Tatsächlich interessiert sich der etwas schmuddelige Pro- oder Antagonist Lothar (Florian Wilke) anfangs für diese Erscheinung, er glaubt sogar, Einsteins Thesen stürzen zu können. Nachdem der bei Elly (Ingrid Metzner) Untervermietete das Grundprinzip „Ohne Licht keine Bewegung“ aus eigener Denkkraft gefunden hat, erprobt er es unter der Rubrik „Vergangenheitsbewältigung Ost-West“ sogleich an ihr, auch wenn sie es auf der schwarzen Off-Bühne gar nicht richtig merkte.
Das Kammerspiel ordnet sich gefällig in das Credo der Truppe „Für ein menschliches Theater“ ein. „Whale Songs“ ist ein junges Stück, sein Handlungsjahr 1995. Es wird versucht, die Trenn- und Vereinigungspunkte rund um deutsche Einheit nebst Stasi-Verstrickungen für den Zuschauer als eigentlich menschlich-zwischenmenschliche Fragen zu exemplifizieren: Der bis zum Schluss in Bademantel und Hosenträger agierende Sozialhilfeempfänger wird auf dem Besetzungszettel als „klassischer Sozialschmarotzer des Westens“ ausgewiesen, während das Outing von Elly eine ostdeutsch-stasiverstrickte Lebensgeschichte markiert.
Echte Wal-Gesänge aus der Konserve, dramaturgisch wie emotional viel zu wenig genutzt, sollen den Drang des Zueinanderfindens noch einmal auf „tierische Weise“ unterstreichen. Leider ist das szenische Denken des Autors zum Thema „20 Jahre Mauerfall“ so mager entwickelt wie seine Bühnenerfahrung: Dialogisches oder monologisches Reden à la Hörspiel, Teetrinken als Alibi für nicht handlungsbetonte Vorgänge, als Regie-Vorlage ein hier und da zu imaginierendes Fenster, mal offen, mal zu, mal egal, kein leichtes Brot für den Regisseur Michael Klemm.
Worum geht es? Aus nicht bewiesenen Gründen erzählt Vermieterin Elly dem emsigen Würstchenesser Lothar ihre Lebensgeschichte aus der DDR. Die Schauspielerin verliebte sich in einen Stasimann, er nutzte sie als IM aus, was zur Schassung eines Kollegen führte. Bald kehrte sich alles um, sie tat den Mund auf, wurde eingesperrt, ließ sich zur Meträsse einer höheren Charge machen, dann Abschiebung, wo sie der Zuschauer als Kaufhaus-Verkäuferin und erklärte Übeltäterin mutmaßen soll.
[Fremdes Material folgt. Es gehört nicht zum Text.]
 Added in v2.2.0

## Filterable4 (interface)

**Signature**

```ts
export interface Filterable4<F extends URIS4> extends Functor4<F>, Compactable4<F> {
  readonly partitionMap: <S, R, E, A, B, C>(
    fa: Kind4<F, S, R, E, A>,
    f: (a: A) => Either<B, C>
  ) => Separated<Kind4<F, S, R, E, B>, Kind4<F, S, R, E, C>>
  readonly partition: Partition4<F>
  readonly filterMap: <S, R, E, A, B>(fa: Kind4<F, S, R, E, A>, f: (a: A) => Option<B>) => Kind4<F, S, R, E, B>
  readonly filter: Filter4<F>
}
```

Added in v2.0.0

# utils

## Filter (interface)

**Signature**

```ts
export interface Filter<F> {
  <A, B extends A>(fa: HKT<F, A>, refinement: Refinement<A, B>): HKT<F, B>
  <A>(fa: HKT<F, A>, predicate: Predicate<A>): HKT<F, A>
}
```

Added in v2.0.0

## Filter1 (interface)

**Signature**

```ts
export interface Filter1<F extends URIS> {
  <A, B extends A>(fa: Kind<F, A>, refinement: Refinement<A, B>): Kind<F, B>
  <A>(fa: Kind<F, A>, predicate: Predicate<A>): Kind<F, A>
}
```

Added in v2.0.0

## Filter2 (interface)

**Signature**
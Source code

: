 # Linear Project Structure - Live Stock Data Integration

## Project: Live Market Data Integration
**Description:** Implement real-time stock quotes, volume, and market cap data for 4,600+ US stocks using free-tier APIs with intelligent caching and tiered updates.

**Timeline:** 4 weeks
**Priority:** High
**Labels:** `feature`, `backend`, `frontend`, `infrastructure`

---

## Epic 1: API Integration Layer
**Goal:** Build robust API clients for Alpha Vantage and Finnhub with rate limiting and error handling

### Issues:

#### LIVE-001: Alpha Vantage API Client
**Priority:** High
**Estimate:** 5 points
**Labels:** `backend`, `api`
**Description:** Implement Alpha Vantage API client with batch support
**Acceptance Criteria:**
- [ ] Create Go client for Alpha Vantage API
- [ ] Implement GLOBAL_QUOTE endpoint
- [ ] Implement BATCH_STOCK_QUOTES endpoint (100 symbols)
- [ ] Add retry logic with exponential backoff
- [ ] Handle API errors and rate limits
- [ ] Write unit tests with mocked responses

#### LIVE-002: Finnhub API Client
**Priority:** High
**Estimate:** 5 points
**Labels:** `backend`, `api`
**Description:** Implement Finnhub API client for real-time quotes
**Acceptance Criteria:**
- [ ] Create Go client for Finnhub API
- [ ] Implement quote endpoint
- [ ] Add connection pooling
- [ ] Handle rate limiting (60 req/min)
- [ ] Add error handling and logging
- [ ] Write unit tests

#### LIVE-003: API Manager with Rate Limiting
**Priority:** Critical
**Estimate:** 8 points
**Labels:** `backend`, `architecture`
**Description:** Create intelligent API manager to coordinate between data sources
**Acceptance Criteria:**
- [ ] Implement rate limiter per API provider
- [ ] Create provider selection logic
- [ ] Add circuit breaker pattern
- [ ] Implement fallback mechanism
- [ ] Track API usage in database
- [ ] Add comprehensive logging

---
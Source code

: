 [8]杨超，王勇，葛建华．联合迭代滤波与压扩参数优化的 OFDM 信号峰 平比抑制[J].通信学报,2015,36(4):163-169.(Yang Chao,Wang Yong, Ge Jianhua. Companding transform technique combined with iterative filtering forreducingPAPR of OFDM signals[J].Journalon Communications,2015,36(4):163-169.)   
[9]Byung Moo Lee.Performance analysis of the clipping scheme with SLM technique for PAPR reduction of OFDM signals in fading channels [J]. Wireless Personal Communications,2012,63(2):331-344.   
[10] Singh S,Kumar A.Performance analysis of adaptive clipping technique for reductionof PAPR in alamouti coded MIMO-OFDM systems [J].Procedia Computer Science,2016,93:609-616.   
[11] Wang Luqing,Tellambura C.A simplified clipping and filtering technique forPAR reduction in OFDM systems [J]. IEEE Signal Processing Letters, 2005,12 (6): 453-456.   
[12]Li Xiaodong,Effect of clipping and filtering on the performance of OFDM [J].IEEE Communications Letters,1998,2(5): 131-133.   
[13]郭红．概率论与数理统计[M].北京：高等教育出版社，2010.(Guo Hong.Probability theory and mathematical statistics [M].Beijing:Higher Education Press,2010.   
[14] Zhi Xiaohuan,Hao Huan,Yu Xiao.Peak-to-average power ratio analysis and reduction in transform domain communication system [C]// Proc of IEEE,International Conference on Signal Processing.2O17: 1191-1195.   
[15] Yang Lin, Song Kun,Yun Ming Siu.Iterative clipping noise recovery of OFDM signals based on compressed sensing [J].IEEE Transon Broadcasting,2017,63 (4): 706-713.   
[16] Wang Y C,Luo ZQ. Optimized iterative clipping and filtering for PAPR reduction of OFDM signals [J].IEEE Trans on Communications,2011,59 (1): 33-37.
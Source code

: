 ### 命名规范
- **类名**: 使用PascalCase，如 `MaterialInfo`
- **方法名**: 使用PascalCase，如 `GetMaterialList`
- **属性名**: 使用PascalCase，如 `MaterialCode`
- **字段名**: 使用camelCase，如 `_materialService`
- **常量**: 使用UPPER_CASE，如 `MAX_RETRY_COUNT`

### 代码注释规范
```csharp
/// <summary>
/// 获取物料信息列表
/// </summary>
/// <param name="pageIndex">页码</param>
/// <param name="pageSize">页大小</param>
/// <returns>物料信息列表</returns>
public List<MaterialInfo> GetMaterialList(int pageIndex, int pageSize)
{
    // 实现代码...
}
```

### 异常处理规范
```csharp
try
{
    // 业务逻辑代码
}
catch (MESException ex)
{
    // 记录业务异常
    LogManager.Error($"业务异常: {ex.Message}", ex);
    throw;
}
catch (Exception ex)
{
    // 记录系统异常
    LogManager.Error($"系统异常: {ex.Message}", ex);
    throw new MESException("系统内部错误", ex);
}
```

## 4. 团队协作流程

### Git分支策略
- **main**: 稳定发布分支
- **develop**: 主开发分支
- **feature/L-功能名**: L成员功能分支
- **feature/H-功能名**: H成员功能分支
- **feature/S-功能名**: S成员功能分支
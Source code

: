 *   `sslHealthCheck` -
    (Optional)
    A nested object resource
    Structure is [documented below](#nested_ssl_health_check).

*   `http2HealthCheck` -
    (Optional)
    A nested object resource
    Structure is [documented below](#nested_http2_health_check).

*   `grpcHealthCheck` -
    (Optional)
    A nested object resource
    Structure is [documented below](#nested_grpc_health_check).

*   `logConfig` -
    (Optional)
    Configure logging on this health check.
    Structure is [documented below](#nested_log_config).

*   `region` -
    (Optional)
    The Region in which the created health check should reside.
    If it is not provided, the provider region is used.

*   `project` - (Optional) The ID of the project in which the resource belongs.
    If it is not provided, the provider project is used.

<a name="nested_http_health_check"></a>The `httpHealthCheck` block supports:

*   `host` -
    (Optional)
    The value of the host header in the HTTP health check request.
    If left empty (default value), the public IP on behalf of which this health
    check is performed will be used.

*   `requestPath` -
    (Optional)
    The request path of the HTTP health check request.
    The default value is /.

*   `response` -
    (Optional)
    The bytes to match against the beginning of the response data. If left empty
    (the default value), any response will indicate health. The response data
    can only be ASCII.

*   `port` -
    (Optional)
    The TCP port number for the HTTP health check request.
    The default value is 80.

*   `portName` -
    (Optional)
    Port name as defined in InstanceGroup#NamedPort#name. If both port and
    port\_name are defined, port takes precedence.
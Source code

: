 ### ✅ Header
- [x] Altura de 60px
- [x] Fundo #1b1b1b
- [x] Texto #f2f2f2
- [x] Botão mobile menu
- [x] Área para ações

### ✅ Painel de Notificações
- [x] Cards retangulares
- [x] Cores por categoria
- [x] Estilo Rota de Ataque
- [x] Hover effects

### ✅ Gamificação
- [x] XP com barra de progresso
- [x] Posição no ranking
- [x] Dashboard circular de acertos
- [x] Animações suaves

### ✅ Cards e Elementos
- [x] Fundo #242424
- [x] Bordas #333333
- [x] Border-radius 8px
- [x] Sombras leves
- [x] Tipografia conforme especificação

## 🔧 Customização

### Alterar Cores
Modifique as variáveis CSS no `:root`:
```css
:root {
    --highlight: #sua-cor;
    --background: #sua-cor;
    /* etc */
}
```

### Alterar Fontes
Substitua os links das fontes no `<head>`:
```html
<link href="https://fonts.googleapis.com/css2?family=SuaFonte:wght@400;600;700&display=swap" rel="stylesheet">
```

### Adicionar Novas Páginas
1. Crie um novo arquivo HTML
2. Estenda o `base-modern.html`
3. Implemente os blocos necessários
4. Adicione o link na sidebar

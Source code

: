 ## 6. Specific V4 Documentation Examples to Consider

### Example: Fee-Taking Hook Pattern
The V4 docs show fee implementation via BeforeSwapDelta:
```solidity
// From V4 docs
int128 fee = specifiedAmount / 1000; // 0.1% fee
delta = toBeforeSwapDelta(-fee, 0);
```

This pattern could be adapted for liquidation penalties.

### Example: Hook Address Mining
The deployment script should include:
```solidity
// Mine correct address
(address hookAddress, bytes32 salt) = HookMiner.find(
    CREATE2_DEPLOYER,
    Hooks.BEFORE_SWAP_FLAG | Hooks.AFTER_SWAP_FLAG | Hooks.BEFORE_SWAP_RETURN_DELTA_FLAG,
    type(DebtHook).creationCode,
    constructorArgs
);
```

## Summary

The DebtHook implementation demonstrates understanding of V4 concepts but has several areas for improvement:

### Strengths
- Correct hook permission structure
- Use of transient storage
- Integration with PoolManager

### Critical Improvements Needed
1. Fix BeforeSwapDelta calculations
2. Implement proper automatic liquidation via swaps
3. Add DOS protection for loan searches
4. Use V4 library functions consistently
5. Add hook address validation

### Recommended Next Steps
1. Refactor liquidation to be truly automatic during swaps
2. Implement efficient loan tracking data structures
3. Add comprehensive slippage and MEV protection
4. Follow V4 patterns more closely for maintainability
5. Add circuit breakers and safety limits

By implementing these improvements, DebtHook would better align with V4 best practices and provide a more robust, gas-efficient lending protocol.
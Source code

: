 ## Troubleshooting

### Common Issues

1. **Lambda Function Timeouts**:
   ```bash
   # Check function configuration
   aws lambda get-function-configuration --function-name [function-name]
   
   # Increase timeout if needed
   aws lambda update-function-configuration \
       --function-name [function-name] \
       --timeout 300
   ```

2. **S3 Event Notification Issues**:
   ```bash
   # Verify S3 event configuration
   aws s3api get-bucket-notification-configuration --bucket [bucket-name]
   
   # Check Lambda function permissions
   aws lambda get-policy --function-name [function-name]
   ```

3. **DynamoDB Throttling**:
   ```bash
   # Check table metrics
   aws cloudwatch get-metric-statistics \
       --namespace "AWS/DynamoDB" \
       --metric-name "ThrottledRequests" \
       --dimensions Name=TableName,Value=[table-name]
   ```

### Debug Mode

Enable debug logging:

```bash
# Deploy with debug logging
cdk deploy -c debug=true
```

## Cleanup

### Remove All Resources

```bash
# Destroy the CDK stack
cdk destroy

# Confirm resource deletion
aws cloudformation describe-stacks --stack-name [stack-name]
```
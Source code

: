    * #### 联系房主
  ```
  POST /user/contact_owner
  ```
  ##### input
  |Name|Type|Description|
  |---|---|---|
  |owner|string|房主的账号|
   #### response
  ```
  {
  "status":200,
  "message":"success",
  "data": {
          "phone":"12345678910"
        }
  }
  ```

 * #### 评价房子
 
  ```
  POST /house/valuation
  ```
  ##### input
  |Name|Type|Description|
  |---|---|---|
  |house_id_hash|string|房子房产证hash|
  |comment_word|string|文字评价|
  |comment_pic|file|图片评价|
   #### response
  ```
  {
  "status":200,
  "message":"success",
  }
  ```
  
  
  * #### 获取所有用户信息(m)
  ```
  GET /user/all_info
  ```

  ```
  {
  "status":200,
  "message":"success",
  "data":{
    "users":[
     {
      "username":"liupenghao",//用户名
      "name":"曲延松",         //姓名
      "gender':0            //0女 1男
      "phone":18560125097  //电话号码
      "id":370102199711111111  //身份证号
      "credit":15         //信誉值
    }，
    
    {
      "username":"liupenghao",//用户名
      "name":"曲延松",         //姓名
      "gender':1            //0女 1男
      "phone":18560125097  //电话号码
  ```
Michael Klemm entschied sich für ein Kammerspiel mit psychologischem Einschlag, sparsamster Ausstattung und szenischem Minimalismus bis zur Grenzwertigkeit, gut für inhaltliche Diskussionen. Die Geschichte ist spätestens dann im Heute angekommen, wenn Lothar den Stasi-Beau per Computer im gesamtdeutschen Innenmministerium, Abteilung Sicherheit, ausfindig macht und Fäden zieht, ihn der immer noch liebenden Elly zuzuführen, die darob erbleicht. Lothar versuchte, vom verwackelten Psycho-Wrack zum selbstbewußten Mann mit Humor (tat das gut!) zu reifen, von Ingrid Metzners Schauspielkünsten ist nichts Bemerkenswertes zu berichten. Mehr Licht innendrin zur Bewegung, mehr Kraft, mehr Humor, mehr Vertrauen, mehr Whale-Songs!